(Collected data entries)
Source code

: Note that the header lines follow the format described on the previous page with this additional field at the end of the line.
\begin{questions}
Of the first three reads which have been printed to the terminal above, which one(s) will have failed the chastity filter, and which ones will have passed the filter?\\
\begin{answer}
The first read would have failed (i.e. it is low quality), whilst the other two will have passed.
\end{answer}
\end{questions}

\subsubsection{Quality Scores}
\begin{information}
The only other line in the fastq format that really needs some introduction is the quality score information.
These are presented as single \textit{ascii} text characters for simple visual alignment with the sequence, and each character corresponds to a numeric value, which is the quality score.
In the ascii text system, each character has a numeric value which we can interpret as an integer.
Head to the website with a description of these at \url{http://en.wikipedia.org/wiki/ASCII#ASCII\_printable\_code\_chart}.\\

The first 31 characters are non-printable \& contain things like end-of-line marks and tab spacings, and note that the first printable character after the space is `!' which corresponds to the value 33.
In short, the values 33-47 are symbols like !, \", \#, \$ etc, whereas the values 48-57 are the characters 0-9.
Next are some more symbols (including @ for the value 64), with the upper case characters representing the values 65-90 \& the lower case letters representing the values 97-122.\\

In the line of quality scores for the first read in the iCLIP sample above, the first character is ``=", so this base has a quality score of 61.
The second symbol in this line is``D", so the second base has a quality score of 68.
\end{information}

* [TASK TO COMPLETE] Would you mind copying all of the records exactly?

* [ANSWER]
Source code

: Note that the header lines follow the format described on the previous page with this additional field at the end of the line.
\begin{questions}
Of the first three reads which have been printed to the terminal above, which one(s) will have failed the chastity filter, and which ones will have passed the filter?\\
\begin{answer}
The first read would have failed (i.e. it is low quality), whilst the other two will have passed.
\end{answer}
\end{questions}

\subsubsection{Quality Scores}
\begin{information}
The only other line in the fastq format that really needs some introduction is the quality score information.
These are presented as single \textit{ascii} text characters for simple visual alignment with the sequence, and each character corresponds to a numeric value, which is the quality score.
In the ascii text system, each character has a numeric value which we can interpret as an integer.
Head to the website with a description of these at \url{http://en.wikipedia.org/wiki/ASCII#ASCII\_printable\_code\_chart}.\\

The first 31 characters are non-printable \& contain things like end-of-line marks and tab spacings, and note that the first printable character after the space is `!' which corresponds to the value 33.
In short, the values 33-47 are symbols like !, \", \#, \$ etc, whereas the values 48-57 are the characters 0-9.
Next are some more symbols (including @ for the value 64), with the upper case characters representing the values 65-90 \& the lower case letters representing the values 97-122.\\

In the line of quality scores for the first read in the iCLIP sample above, the first character is ``=", so this base has a quality score of 61.
The second symbol in this line is``D", so the second base has a quality score of 68.
\end{information}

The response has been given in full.